## Task item
What needs reproducing is the run of lines in the data below starting at the line with "which would in" and ending at the line with "- [Project 2", both ends included. Copy it exactly, without pictures, and add nothing.

## Provided data

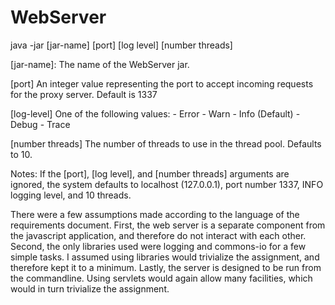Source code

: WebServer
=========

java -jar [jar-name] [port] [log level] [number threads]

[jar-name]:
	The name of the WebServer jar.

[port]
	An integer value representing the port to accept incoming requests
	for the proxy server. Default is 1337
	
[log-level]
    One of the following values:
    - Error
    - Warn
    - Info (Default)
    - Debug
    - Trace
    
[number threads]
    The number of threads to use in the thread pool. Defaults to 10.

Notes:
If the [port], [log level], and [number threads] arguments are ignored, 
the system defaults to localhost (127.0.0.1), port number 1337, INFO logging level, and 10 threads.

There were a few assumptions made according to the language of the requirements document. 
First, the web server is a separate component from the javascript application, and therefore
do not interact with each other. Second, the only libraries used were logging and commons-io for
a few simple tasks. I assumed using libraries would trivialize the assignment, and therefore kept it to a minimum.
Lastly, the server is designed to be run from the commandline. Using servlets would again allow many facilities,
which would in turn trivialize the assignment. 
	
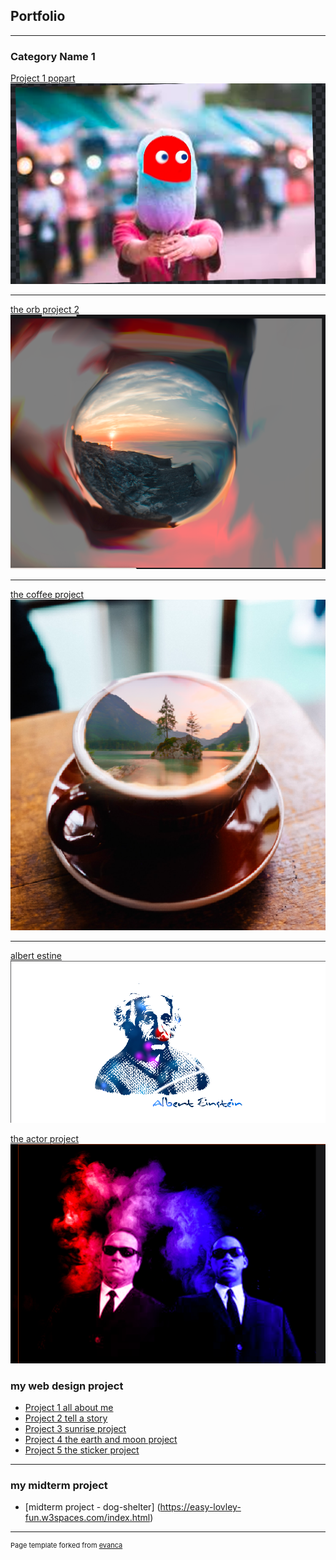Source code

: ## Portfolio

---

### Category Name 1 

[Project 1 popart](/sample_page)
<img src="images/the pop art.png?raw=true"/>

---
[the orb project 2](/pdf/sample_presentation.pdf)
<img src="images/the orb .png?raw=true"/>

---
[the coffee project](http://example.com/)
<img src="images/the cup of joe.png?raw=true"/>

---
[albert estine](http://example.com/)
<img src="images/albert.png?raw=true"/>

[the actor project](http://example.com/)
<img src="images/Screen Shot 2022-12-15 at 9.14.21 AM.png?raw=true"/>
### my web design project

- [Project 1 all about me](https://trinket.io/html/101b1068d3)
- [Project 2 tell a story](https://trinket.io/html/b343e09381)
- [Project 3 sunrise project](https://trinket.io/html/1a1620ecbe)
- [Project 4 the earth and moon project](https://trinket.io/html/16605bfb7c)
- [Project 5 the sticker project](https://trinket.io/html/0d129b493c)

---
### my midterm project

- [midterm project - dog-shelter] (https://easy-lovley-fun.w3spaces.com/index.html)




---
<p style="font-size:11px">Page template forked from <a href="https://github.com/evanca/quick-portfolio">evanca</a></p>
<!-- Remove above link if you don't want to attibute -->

## Task response
which would in turn trivialize the assignment. 
	
Source code

: ## Portfolio

---

### Category Name 1 

[Project 1 popart](/sample_page)
<img src="images/the pop art.png?raw=true"/>

---
[the orb project 2](/pdf/sample_presentation.pdf)
<img src="images/the orb .png?raw=true"/>

---
[the coffee project](http://example.com/)
<img src="images/the cup of joe.png?raw=true"/>

---
[albert estine](http://example.com/)
<img src="images/albert.png?raw=true"/>

[the actor project](http://example.com/)
<img src="images/Screen Shot 2022-12-15 at 9.14.21 AM.png?raw=true"/>
### my web design project

- [Project 1 all about me](https://trinket.io/html/101b1068d3)
- [Project 2 tell a story](https://trinket.io/html/b343e09381)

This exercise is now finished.